Hell Freezes Over (25th Anniversary Edition)
Eagles
 
 

編集盤

Their Greatest Hits 1971-1975 (イーグルス・グレイテスト・ヒッツ 1971-1975)

1976年

 イーグルスの初期ベスト盤『イーグルス・グレイテスト・ヒッツ 1971-1975』。ベスト盤としては世界で最も売れたアルバムで、全世界で4100万枚以上も売り上げており、本国米国ではマイケル・ジャクソンの『スリラー』に次ぐ歴代2位の売り上げを誇る作品です(米国だけで3800万枚以上)。カラッとして陽気で、それでいながら哀愁のあるアメリカンロックを聴くことができ、名バラードも多いです。楽曲は『イーグルス・ファースト』から『呪われた夜』までのアルバムから選出されています。
 本作の素晴らしいところは、ベスト盤にありがちな「色々詰め込みすぎて長い」「選曲に難あり」「質の異なるヒット曲ばかりを詰め込むからアルバムの流れが不自然」などの不満要素が一切ない点でしょう。10曲43分のサクッと聴ける短い時間の中に、日本人に人気の高い「Take It Easy」や「Desperado」であったり、「One Of These Nights」や「Take It To The Limit」といったイーグルスの初期の名曲だけが濃縮して詰め込まれていて、それでいながらオリジナルアルバムのように自然な流れで聴くことができるという素晴らしい作品なのです。
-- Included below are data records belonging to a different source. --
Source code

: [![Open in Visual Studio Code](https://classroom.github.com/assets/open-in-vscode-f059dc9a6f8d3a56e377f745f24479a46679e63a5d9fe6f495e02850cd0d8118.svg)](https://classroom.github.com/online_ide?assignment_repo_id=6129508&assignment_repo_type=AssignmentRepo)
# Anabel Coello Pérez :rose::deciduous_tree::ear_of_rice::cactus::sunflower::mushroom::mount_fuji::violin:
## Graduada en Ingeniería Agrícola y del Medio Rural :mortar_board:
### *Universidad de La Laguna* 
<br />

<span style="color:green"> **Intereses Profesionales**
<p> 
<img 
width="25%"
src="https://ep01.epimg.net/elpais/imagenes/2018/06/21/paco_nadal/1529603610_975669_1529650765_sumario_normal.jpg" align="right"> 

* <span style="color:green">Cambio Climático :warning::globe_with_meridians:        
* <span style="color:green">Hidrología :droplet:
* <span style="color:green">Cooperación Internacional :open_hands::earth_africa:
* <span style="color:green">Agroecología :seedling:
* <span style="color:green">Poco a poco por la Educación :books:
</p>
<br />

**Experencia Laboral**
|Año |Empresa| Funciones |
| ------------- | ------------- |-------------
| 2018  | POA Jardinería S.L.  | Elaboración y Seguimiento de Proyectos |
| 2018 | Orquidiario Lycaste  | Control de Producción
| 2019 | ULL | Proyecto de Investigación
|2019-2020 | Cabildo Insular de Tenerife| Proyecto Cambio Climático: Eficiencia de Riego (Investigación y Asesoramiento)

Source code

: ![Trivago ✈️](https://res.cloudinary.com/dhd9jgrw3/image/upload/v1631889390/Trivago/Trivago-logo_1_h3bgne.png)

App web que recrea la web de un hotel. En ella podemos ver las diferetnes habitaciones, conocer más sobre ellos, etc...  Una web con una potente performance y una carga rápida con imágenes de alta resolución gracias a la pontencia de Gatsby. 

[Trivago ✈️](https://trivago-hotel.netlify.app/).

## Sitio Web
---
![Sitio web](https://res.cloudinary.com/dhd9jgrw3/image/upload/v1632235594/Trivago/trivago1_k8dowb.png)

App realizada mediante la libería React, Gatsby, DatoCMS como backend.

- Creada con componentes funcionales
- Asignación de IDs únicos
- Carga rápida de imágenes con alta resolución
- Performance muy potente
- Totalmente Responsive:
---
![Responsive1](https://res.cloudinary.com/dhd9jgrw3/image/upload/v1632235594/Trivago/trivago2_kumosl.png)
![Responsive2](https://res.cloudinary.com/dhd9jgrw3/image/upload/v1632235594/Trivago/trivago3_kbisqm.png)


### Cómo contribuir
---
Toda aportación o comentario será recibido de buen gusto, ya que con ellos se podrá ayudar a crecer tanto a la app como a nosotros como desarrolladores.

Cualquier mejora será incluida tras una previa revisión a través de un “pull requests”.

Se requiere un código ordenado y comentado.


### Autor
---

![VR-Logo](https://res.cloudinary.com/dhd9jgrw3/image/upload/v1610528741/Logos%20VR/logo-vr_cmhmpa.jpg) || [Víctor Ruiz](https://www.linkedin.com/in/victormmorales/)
 代表曲「Take It Easy」で幕開け。軽快なギターが心地良い陽気な楽曲で、グレン・フライが伸びやかな歌声で歌うキャッチーなメロディも魅力たっぷりです。「気楽にいこうぜ」と歌う、晴れた日の外出にもってこいのカラッとして爽やかな1曲ですね。続く「Witchy Woman」は怪しげな雰囲気の楽曲ですが、メロディは耳に残ります。ドン・ヘンリーの渋い歌声は魅力的で、またメンバーによるコーラスワークも美しい。「Lyin’ Eyes」はアコースティックで晴れやかな雰囲気。メロディアスな歌が優しいサウンドによく合っていて、とても心地良いです。続いて軽快なアップテンポ曲「Already Gone」。カラッとして陽気なロックンロールで、ドン・フェルダーのご機嫌なギターが爽快です。晴れやかな曲にグレンの歌声がよく似合う。そして名バラード「Desperado」。多くの日本人アーティストもカバーしている、馴染み深いバラードですね。ドン・ヘンリーの渋い歌声が哀愁を誘います。ピアノとストリングスが楽曲を引き立て、途中加わるドラムやコーラスがドラマチックに盛り上げます。実に美しい。
 アルバム後半に入り、怪しげな名曲「One Of These Nights」。ランディ・マイズナーのグルーヴ感のあるベースが印象的。そして歌が始まるとR&B色の強い黒っぽいコーラスが、耳に残るキャッチーなメロディで魅了します。「Tequila Sunrise」はまったりとして穏やかな楽曲で、スライドギターとグレンの歌が癒してくれます。オレンジ色のカクテルのテキーラサンライズと、情事明けの朝焼けを掛けているのだそう。そして名バラード「Take It To The Limit」。ランディがボーカルを取る楽曲では最高の出来です。メロディアスな歌をストリングスが彩り、とても美しい。ドン・ヘンリーのドラムも良い仕事をしてるんですよね。続く「Peaceful Easy Feeling」はアコギとハミングが心地良い、穏やかでメロディアスな楽曲です。シンプルながらメロディが良くて癒されます。そして最後にバラード曲「Best Of My Love」。イーグルスは本当に良い曲が多いですね。ドン・ヘンリーの渋い歌声で魅了します。

 名曲の詰め合わせで当然ながら捨て曲はなく、それどころかベスト盤なのにアルバムの流れも完璧という、文句なしの大傑作です。
 本作の直後に大名盤『ホテル・カリフォルニア』がリリースされたことから、本作がこれだけの名ベスト盤でありながら、『ホテル・カリフォルニア』と1曲も被らないのです。このベスト盤を聴いた後でも『ホテル・カリフォルニア』を聴く楽しみが残る(またはその逆)という貴重なベスト盤なのです。笑 そのため、イーグルスはいくつかベスト盤を出しているものの、オールタイムベスト等を聴くよりも、本作と『ホテル・カリフォルニア』をセットで聴くという聴き方をおすすめします。